Increasing inequality, environmental catastrophe, fluctuating stock market. Global, critical rise in consumer prices and immoral power of corporate giants. Kylteri’s reporter Siiri Varis asked an expert of future’s societies: Can we trust in free markets anymore?
Aleksi Neuvonen, who has studied philosophy and afterwards, for instance, taught future studies in Aalto University, has a bright look in his eyes when he starts talking. “Free market economy was developed based on the idea of inexhaustible resources of the planet Earth,” he tells. The economic system, which is the current mainstream, arose from the will to model transfer and logics of resources in an environment where efficiency, labor force, and amount of resources could increase ad infinitum. “Our understanding of markets and economy rely on these narrow, history-based presumptions and now we are suffering the consequences of this error,” Neuvonen notes.
Neuvonen is known especially as the founder of think tank Demos Helsinki and a dependable expert in the field of societal change. He describes the present situation as an unpresented one, since digital goods have enabled truly global actors to be built up. However, recent crises have shown that smooth operability of physical trade has its value as well, for instance regarding food prices. “It is important to notice that we don’t have the tools to fully understand the changed economy,” Neuvonen reminds. In practice, we can’t model all the consequences of the crises, even though they can cause massive drawbacks.
Regardless of its imperfections, free markets also have positive effects. Open markets and mobility of goods and materials increase equality and create incentives in societies where liberties and responsibilities distribute evenly. In “fairly organized societies”, free markets enhance the distribution of wealth. Neuvonen mentions Nordic countries as a good example of societies of this kind, because here the investments in development work and education have been persistent. Citing economist Amartya Sen, flourishing society is the one in which individuals have the chance to build and use their skills, since it can lead to common good. Reasonable redistribution of wealth led by politics can enable this progression.
However, these societies have signs of the defects in the economic system as well. Burnouts distressing the labor force is one of these reflections. “The needs in societies are different than they used to be in the early days of capitalism. For instance, well-being does not necessarily increase hand in hand with economic growth anymore,” Neuvonen explains. When people have some prosperity, like they usually do in modern societies, they are not led by scarcity as they would be by living closer to subsistence income. To reflect needs truthfully, the economy and economics should address so-called soft values, like the factors affecting mental well-being.
Incorrect pricing system is not an issue only regarding mental health. Values supporting peace and environment are also excluded from prices.

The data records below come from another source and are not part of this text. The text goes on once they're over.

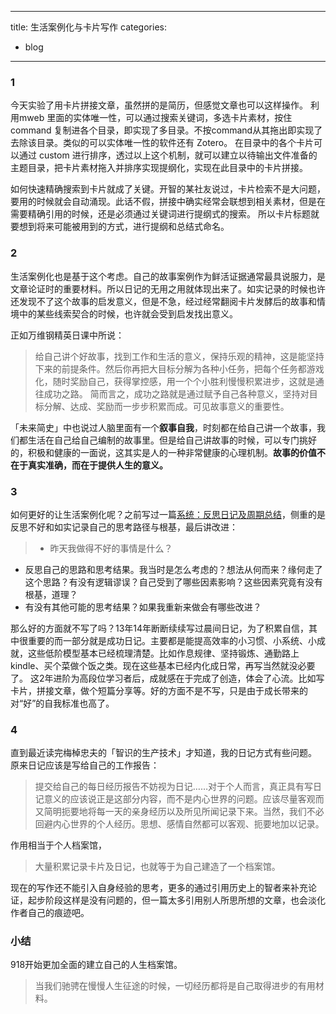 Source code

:
---
title: 生活案例化与卡片写作
categories: 
- blog
---

### 1
今天实验了用卡片拼接文章，虽然拼的是简历，但感觉文章也可以这样操作。
利用mweb 里面的实体唯一性，可以通过搜索关键词，多选卡片素材，按住 command 复制进各个目录，即实现了多目录。不按command从其拖出即实现了去除该目录。类似的可以实体唯一性的软件还有 Zotero。
在目录中的各个卡片可以通过 custom 进行排序，透过以上这个机制，就可以建立以待输出文件准备的主题目录，把卡片素材拖入并排序实现提纲化，实现在此目录中的卡片拼接。

如何快速精确搜索到卡片就成了关键。开智的某社友说过，卡片检索不是大问题，要用的时候就会自动涌现。此话不假，拼接中确实经常会联想到相关素材，但是在需要精确引用的时候，还是必须通过关键词进行提纲式的搜索。
所以卡片标题就要想到将来可能被用到的方式，进行提纲和总结式命名。

### 2
生活案例化也是基于这个考虑。自己的故事案例作为鲜活证据通常最具说服力，是文章论证时的重要材料。所以日记的无用之用就体现出来了。如实记录的时候也许还发现不了这个故事的启发意义，但是不急，经过经常翻阅卡片发酵后的故事和情境中的某些线索契合的时候，也许就会受到启发找出意义。

正如万维钢精英日课中所说：
> 给自己讲个好故事，找到工作和生活的意义，保持乐观的精神，这是能坚持下来的前提条件。然后你再把大目标分解为各种小任务，把每个任务都游戏化，随时奖励自己，获得掌控感，用一个个小胜利慢慢积累进步，这就是通往成功之路。
简而言之，成功之路就是通过赋予自己各种意义，坚持对目标分解、达成、奖励而一步步积累而成。可见故事意义的重要性。

「未来简史」中也说过人脑里面有一个**叙事自我**，时刻都在给自己讲一个故事，我们都生活在自己给自己编制的故事里。但是给自己讲故事的时候，可以专门挑好的，积极和健康的一面说，这其实是人的一种非常健康的心理机制。**故事的价值不在于真实准确，而在于提供人生的意义。**

### 3
如何更好的让生活案例化呢？之前写过一篇[系统：反思日记及周期总结](https://bigv027.github.io/SummarySys.html)，侧重的是反思不好和如实记录自己的思考路径与根基，最后讲改进：
> - 昨天我做得不好的事情是什么？
- 反思自己的思路和思考结果。我当时是怎么考虑的？想法从何而来？缘何走了这个思路？有没有逻辑谬误？自己受到了哪些因素影响？这些因素究竟有没有根基，道理？
- 有没有其他可能的思考结果？如果我重新来做会有哪些改进？

那么好的方面就不写了吗？13年14年断断续续写过晨间日记，为了积累自信，其中很重要的而一部分就是成功日记。主要都是能提高效率的小习惯、小系统、小成就，这些低阶模型基本已经梳理清楚。比如作息规律、坚持锻炼、通勤路上kindle、买个菜做个饭之类。现在这些基本已经内化成日常，再写当然就没必要了。
这2年进阶为高段位学习者后，成就感在于完成了创造，体会了心流。比如写卡片，拼接文章，做个短篇分享等。好的方面不是不写，只是由于成长带来的对“好”的自我标准也高了。

### 4
直到最近读完梅棹忠夫的「智识的生产技术」才知道，我的日记方式有些问题。
原来日记应该是写给自己的工作报告：
> 提交给自己的每日经历报告不妨视为日记……对于个人而言，真正具有写日记意义的应该说正是这部分内容，而不是内心世界的问题。应该尽量客观而又简明扼要地将每一天的亲身经历以及所见所闻记录下来。当然，我们不必回避内心世界的个人经历。思想、感情自然都可以客观、扼要地加以记录。

作用相当于个人档案馆，
> 大量积累记录卡片及日记，也就等于为自己建造了一个档案馆。

现在的写作还不能引入自身经验的思考，更多的通过引用历史上的智者来补充论证，起步阶段这样是没有问题的，但一篇太多引用别人所思所想的文章，也会淡化作者自己的痕迹吧。

### 小结
 918开始更加全面的建立自己的人生档案馆。
 > 当我们驰骋在慢慢人生征途的时候，一切经历都将是自己取得进步的有用材料。
 
 

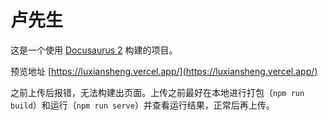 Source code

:# 卢先生

这是一个使用 [Docusaurus 2](https://docusaurus.io/zh-CN/) 构建的项目。

预览地址 [https://luxiansheng.vercel.app/](https://luxiansheng.vercel.app/)

之前上传后报错，无法构建出页面。上传之前最好在本地进行打包（`npm run build`）和运行（`npm run serve`）并查看运行结果，正常后再上传。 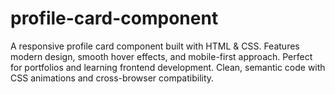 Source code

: # profile-card-component
A responsive profile card component built with HTML &amp; CSS. Features modern design, smooth hover effects, and mobile-first approach. Perfect for portfolios and learning frontend development. Clean, semantic code with CSS animations and cross-browser compatibility.
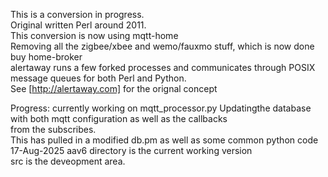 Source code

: This is a conversion in progress.    
Original written Perl around 2011.  
This conversion is now using mqtt-home   
Removing all the zigbee/xbee and wemo/fauxmo stuff, which is now done buy home-broker   
alertaway runs a few forked processes and communicates through POSIX message queues for both Perl and Python.     
See [http://alertaway.com] for the orignal concept

Progress:
currently working on mqtt_processor.py
Updatingthe database with both mqtt configuration as well as the callbacks   
from the subscribes.   
This has pulled in a modified db.pm as well as some common python code 
17-Aug-2025
aav6 directory is the current working version   
src is the deveopment area.   


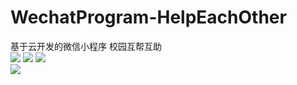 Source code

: # WechatProgram-HelpEachOther
基于云开发的微信小程序 校园互帮互助  
![](https://cdn.jsdelivr.net/gh/linhgf/PicGo/img/WeChatProgram20210331091209.gif)
![](https://cdn.jsdelivr.net/gh/linhgf/PicGo/img/20210331131456.gif)
![](https://cdn.jsdelivr.net/gh/linhgf/PicGo/img/20210331091456.gif)  
![](https://cdn.jsdelivr.net/gh/linhgf/PicGo/img/20210331092556.gif)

Nevertheless, the Reports by the Intergovernmental Panel on Climate Change and Russia’s invasion of Ukraine have aroused heated discussion on the role of economy and politics in the changed situation. It seems that it required a crisis to start the discussion aiming to reform the economic system.
“Undeniably, the economic system develops step by step,” Neuvonen states. Economy is a man-made system and humans prefer routines. Both national and international decision-making institutions are complex, but their actions become more straightforward under a crisis. When things don’t flow the same way they used to, discussions on strengths and weaknesses in the current system are forced to begin: “Naturally, these discussions do not ponder whether to shift from system A to B. Instead, there might be indicators or their reasonable interpretation methods on the table.”
Still, it is possible to prepare for a crisis. “Ability to imagine a future which does not follow the ongoing trend increases flexibility in surprising situations,” Neuvonen advises. Outlook on the future guides our present actions. From the economical viewpoint, political principles are based on the assumption of specific trends of markets, employment, and economic structure, even though the reality is not stable. “The more future scenarios we perceive, the better we can prepare for those,” Neuvonen concludes. “Everyone can read future scenarios, but should horizon exploration be included in the actions of every company and ministry?”
Aleksi’s hints on change drivers
- Narrow natural resources and biodiversity. Affects humans’ well-being and consumption in an unforeseen way.
- Digital part of economic growth. Includes economical, social, and cultural interaction, but the rules differ from the channels we have seen before.
- Wide spectrum of age groups. Increasing number of humans are outside of the labor force and their money and needs will change the structure of society.
- Globally interconnected society – and its cracks. Are we all truly under the same trends and changes as is usually thought from the Western standpoint?